**Task to complete:**
Only lines holding the word "Quality" are wanted. Copy them from the listing below.

START Provided entries

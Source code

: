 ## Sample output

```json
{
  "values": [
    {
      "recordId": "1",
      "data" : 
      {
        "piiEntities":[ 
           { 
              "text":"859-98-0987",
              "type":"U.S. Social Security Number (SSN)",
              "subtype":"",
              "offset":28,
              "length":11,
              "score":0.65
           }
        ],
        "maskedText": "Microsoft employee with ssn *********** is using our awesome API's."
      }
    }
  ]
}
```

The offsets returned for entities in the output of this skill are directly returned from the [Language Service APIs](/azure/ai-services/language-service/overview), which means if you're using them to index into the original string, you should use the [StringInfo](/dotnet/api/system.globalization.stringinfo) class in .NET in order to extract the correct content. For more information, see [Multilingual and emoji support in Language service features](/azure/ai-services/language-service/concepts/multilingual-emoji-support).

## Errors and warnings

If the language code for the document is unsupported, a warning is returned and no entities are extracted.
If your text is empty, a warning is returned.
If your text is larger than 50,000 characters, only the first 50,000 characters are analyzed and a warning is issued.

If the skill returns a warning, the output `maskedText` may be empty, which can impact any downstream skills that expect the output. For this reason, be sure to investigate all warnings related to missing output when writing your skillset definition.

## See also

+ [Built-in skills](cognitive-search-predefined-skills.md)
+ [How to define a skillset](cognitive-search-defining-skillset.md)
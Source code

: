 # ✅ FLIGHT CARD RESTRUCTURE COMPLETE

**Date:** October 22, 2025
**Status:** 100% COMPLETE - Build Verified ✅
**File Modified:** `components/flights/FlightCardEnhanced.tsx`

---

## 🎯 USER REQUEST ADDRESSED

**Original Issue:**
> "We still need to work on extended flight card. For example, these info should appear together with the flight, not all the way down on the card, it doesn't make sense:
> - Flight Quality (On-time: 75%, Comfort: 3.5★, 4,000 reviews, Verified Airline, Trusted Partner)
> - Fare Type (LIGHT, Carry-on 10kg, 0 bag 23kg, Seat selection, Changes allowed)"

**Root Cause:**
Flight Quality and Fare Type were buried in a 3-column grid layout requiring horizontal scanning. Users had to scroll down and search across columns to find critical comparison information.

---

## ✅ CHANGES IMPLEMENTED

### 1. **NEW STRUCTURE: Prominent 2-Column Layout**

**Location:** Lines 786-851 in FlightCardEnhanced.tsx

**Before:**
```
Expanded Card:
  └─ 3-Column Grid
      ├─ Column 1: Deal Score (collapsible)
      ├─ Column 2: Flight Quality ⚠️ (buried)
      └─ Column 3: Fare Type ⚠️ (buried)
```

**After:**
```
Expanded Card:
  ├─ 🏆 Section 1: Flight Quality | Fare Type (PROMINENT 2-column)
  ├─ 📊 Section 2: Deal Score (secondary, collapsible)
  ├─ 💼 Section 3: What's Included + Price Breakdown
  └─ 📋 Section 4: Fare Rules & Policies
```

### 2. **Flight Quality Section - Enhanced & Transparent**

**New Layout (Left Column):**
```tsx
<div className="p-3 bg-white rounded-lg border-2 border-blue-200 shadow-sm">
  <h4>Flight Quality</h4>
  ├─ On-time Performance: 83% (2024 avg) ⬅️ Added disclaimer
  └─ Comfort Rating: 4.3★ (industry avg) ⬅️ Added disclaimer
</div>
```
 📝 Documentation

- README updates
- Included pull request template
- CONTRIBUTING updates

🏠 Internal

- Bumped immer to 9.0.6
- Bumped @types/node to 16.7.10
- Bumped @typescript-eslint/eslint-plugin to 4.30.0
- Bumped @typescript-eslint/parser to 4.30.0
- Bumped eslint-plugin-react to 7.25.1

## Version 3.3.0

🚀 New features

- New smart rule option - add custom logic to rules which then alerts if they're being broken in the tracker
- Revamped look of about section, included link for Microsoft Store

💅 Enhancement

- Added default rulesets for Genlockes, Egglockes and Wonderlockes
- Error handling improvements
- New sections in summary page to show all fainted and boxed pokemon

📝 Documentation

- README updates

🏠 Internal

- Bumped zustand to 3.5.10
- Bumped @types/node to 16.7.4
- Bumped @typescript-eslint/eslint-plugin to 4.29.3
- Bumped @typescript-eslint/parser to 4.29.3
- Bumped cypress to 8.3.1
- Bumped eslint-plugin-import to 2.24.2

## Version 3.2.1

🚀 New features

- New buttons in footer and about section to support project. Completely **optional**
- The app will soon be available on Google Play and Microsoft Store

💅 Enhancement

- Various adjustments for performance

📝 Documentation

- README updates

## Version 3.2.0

END Provided entries

**Solution for this exercise:**
> - Flight Quality (On-time: 75%, Comfort: 3.5★, 4,000 reviews, Verified Airline, Trusted Partner)
Flight Quality and Fare Type were buried in a 3-column grid layout requiring horizontal scanning. Users had to scroll down and search across columns to find critical comparison information.
      ├─ Column 2: Flight Quality ⚠️ (buried)
  ├─ 🏆 Section 1: Flight Quality | Fare Type (PROMINENT 2-column)
### 2. **Flight Quality Section - Enhanced & Transparent**
  <h4>Flight Quality</h4>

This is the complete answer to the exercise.